Photo of a lobster showing its tough but flexible underbelly membrane.Traditional medieval suits of armor can weigh up to 50 kg and even modern body armor sacrifices mobility for protection. But now researchers think the soft underbelly of lobsters could hold a clue to developing a material that is tough and strong as well as flexible [Wu et al., Acta Biomaterialia (2019), https://doi.org/10.1016/j.actbio.2019.01.067].
“The knowledge learned from the soft membrane of the American lobster sheds light on the design of a synthetic material that is both tough and flexible, which could eventually enable armor for full body protection without sacrificing mobility,” says first author of the study, Jinrong Wu of Sichuan University.
Together with colleagues at Massachusetts Institute of Technology and Harvard University, the researchers studied the membrane found in the joints and abdomen of lobsters, which is tough enough to protect the creature’s underbelly from the rough sea bottom and predators while being sufficiently stretchy to allow the crustacean to whip its tail back and forth.
“The lobster membrane is actually a hydrogel, which has a water content of up to 90%,” explains Wu.
Within this soft, flexible hydrogel is a small amount of the strong fibrous material chitin, which also makes up the lobster’s outer shell or cuticle and many other hard natural materials.
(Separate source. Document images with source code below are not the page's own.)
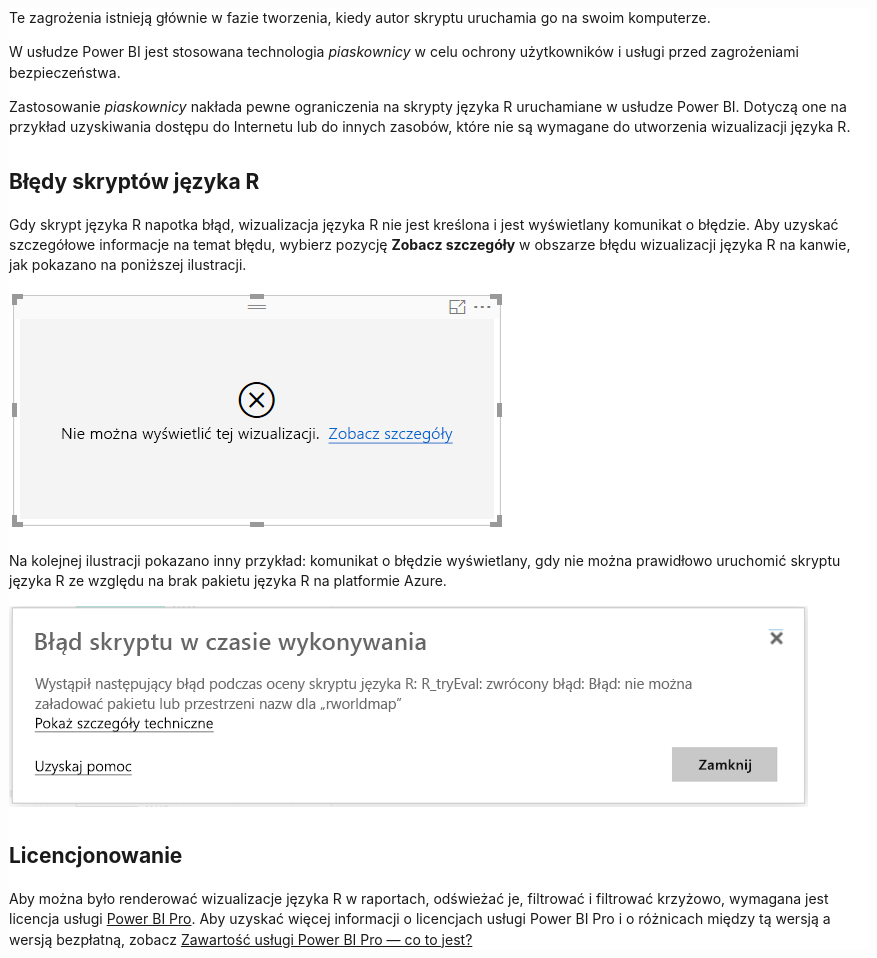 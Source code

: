 Te zagrożenia istnieją głównie w fazie tworzenia, kiedy autor skryptu uruchamia go na swoim komputerze.

W usłudze Power BI jest stosowana technologia *piaskownicy* w celu ochrony użytkowników i usługi przed zagrożeniami bezpieczeństwa.

Zastosowanie *piaskownicy* nakłada pewne ograniczenia na skrypty języka R uruchamiane w usłudze Power BI. Dotyczą one na przykład uzyskiwania dostępu do Internetu lub do innych zasobów, które nie są wymagane do utworzenia wizualizacji języka R.

## <a name="r-scripts-error-experience"></a>Błędy skryptów języka R
Gdy skrypt języka R napotka błąd, wizualizacja języka R nie jest kreślona i jest wyświetlany komunikat o błędzie. Aby uzyskać szczegółowe informacje na temat błędu, wybierz pozycję **Zobacz szczegóły** w obszarze błędu wizualizacji języka R na kanwie, jak pokazano na poniższej ilustracji.

![](media/service-r-visuals/r-visuals-service_4.png)

Na kolejnej ilustracji pokazano inny przykład: komunikat o błędzie wyświetlany, gdy nie można prawidłowo uruchomić skryptu języka R ze względu na brak pakietu języka R na platformie Azure.

![](media/service-r-visuals/r-visuals-service_5.png)

## <a name="licensing"></a>Licencjonowanie
Aby można było renderować wizualizacje języka R w raportach, odświeżać je, filtrować i filtrować krzyżowo, wymagana jest licencja usługi [Power BI Pro](../service-self-service-signup-for-power-bi.md). Aby uzyskać więcej informacji o licencjach usługi Power BI Pro i o różnicach między tą wersją a wersją bezpłatną, zobacz [Zawartość usługi Power BI Pro — co to jest?](../service-premium.md)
The chitin takes up a plywood-like structure of aligned fibers in layers that are slightly offset, rotated by approximately 36°, with respect to each other. Each of these layers is only weakly bound to its neighbors. The combination of highly aligned fibers in weakly interacting layers gives the material its unique combination of strength, toughness, and flexibility.
“Such high toughness and tensile strength, together with such a low initial modulus, provide the basis for the lobster membrane to be extremely flexible in the relaxed state, while becoming much stiffer to protect it from tearing at large deformations,” points out Wu.
Although similar in strength to conventional rubber composites, the weakly interacting layers in the lobster membrane suppress crack propagation so that even large defects don’t lead to catastrophic failure. While this type of structure has been observed in hard biomaterials, it has not been identified in soft natural materials before, says Wu.
The researchers believe that their findings will inspire the design of synthetic materials that are strong, tough, and defect-insensitive.
“Since the structure of the lobster membrane is quite simple and straightforward, it [should be possible] to fabricate next-generation multifunctional soft materials with similar structures,” says Wu.
These novel soft materials could lead to flexible, full body armor or high performance composite materials for industrial applications. The researchers are now working on developing such materials and understanding how chitin fibers assemble into such highly ordered architectures.